17 The question was not answered in SZDQO which dealt with the more specific question of the application of s 425A(3). The answer depends on the extent of the 'matters' with which Division 4 of Part 7 of the Act deals - an issue on which there is some difference of opinion in this Court; see Branson J's analysis in SZBDF v Minister for Immigration and Multicultural and Indigenous Affairs [2005] FCA 1493 at [12]-[16]. The view I have formed about the notice of the rescheduled hearing that was given to the appellant is such that I do not need to explore this difference of opinion or what limits might be imposed in Division 4. This is because I am satisfied that, once it is accepted that s 425A(3) does not apply, the highest that the Tribunal's obligation to give notice of the rescheduled hearing date can be put is that the notice must, in all the circumstances, be reasonable. I am satisfied that the notice given to the appellant met this standard.
18 Section 426A does not oblige the Tribunal to reschedule a hearing but does not prevent it from doing so: s 426A(2). Where the Tribunal accedes to a request to reschedule the hearing it obviously needs to notify an applicant of the changed date. The Act does not specify the extent of notice that must be given in these circumstances. However, given the Tribunal's obligation to act reasonably and in accordance with the requirements of procedural fairness in exercising its powers (Minister for Immigration and Multicultural Affairs v Bhardwaj (2002) 209 CLR 597 at [40] and see Deane J's discussion in Australian Broadcasting Tribunal v Bond (1990) 170 CLR 321 at 365-6), the rescheduling, just as much as the original invitation under s 425(1), must not be a 'hollow shell or an empty gesture': Minister for Immigration and Multicultural and Indigenous Affairs v SCAR (2003) 198 ALR 293 at [33]. It follows that an applicant must be given notice of the rescheduled date that is reasonable in all the circumstances.
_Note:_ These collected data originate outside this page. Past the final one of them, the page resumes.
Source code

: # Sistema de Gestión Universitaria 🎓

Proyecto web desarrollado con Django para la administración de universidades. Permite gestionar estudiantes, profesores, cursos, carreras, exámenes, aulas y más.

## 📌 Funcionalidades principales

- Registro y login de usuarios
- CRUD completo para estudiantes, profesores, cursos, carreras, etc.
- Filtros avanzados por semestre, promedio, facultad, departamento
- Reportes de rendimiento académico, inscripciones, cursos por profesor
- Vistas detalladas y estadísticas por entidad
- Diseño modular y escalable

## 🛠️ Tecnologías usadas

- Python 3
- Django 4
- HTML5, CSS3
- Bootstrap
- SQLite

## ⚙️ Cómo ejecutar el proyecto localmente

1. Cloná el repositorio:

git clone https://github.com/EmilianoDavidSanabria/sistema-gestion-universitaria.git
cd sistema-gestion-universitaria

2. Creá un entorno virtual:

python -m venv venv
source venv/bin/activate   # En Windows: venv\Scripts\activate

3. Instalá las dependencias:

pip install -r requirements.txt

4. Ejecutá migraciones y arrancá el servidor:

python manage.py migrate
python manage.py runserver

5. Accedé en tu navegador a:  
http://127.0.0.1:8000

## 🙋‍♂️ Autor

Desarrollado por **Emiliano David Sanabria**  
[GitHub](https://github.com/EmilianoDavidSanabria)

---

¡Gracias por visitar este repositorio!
19 In this case the Tribunal promptly responded to the appellant's request. The rescheduled date was 20 July 2005, two days after the date upon which the appellant's medical certificate said that he would be 'fit for duty'. The Tribunal was entitled to take the period mentioned in the certificate seriously; it was not necessary for it to provide a margin outside that period especially when the total period of indisposition was only one week.
20 There is no evidence as to when the Tribunal's letter was sent. However, it is not in dispute that it was sent by express post and this suggests that the Tribunal recognised a degree of urgency in ensuring that the appellant was notified. The Federal Magistrate took judicial notice of the delivery times for express post (see [6] above). Relying on s 163(1) of the Evidence Act 1995 (Cth) Mr Zipser for the appellant on a pro bono basis submitted that the Federal Magistrate should have presumed the letter to have been sent five business days after 15 July 2005, in which case it would follow that it would not have been delivered before the rescheduled hearing date. In my view the 'prepaid post' referred to in s 163(1) is different from the express post by which the letter was sent and therefore the section is not applicable. In the absence of evidence to the contrary the Federal Magistrate was entitled to assume that the letter was delivered on either 18 or 19 July 2005.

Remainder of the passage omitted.